━━━━━ Records shown

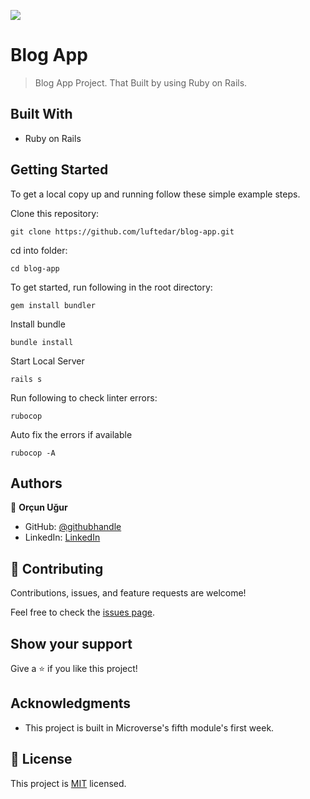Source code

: ![](https://img.shields.io/badge/Microverse-blueviolet)

# Blog App

> Blog App Project. That Built by using Ruby on Rails.

## Built With

- Ruby on Rails

## Getting Started


To get a local copy up and running follow these simple example steps.

Clone this repository:

```
git clone https://github.com/luftedar/blog-app.git
```


cd into folder:

```
cd blog-app
```

To get started, run following in the root directory:

```
gem install bundler
```

Install bundle

```
bundle install
```

Start Local Server
```
rails s
```

Run following to check linter errors:

```
rubocop
```

Auto fix the errors if available

```
rubocop -A
```


## Authors

👤 **Orçun Uğur**

- GitHub: [@githubhandle](https://github.com/luftedar)
- LinkedIn: [LinkedIn](https://www.linkedin.com/in/orcunugur)

## 🤝 Contributing

Contributions, issues, and feature requests are welcome!

Feel free to check the [issues page](../../issues/).

## Show your support

Give a ⭐️ if you like this project!

## Acknowledgments

- This project is built in Microverse's fifth module's first week.

## 📝 License

This project is [MIT](./MIT.md) licensed.
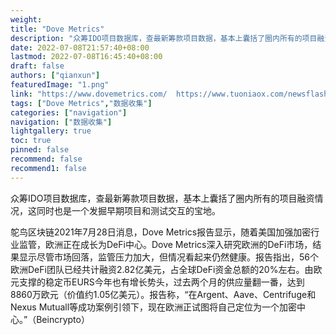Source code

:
 ```yaml
---
weight: 
title: "Dove Metrics"
description: "众筹IDO项目数据库，查最新筹款项目数据，基本上囊括了圈内所有的项目融资情况，这同时也是一个发掘早期项目和测试交互的宝地。"
date: 2022-07-08T21:57:40+08:00
lastmod: 2022-07-08T16:45:40+08:00
draft: false
authors: ["qianxun"]
featuredImage: "1.png"
link: "https://www.dovemetrics.com/  https://www.tuoniaox.com/newsflash/p-510681.html"
tags: ["Dove Metrics","数据收集"]
categories: ["navigation"]
navigation: ["数据收集"]
lightgallery: true
toc: true
pinned: false
recommend: false
recommend1: false
---
```


众筹IDO项目数据库，查最新筹款项目数据，基本上囊括了圈内所有的项目融资情况，这同时也是一个发掘早期项目和测试交互的宝地。

鸵鸟区块链2021年7月28日消息，Dove Metrics报告显示，随着美国加强加密行业监管，欧洲正在成长为DeFi中心。Dove Metrics深入研究欧洲的DeFi市场，结果显示尽管市场回落，监管压力加大，但情况看起来仍然健康。报告指出，56个欧洲DeFi团队已经共计融资2.82亿美元，占全球DeFi资金总额的20%左右。由欧元支撑的稳定币EURS今年也有增长势头，过去两个月的供应量翻一番，达到8860万欧元（价值约1.05亿美元）。报告称，“在Argent、Aave、Centrifuge和Nexus Mutuall等成功案例引领下，现在欧洲正试图将自己定位为一个加密中心。”（Beincrypto）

━━━━━━━━━━

● What to do
In the lines above, find each one with "基本上囊括了圈内所有的项目融资情况" and list it.

● Response below
description: "众筹IDO项目数据库，查最新筹款项目数据，基本上囊括了圈内所有的项目融资情况，这同时也是一个发掘早期项目和测试交互的宝地。"
众筹IDO项目数据库，查最新筹款项目数据，基本上囊括了圈内所有的项目融资情况，这同时也是一个发掘早期项目和测试交互的宝地。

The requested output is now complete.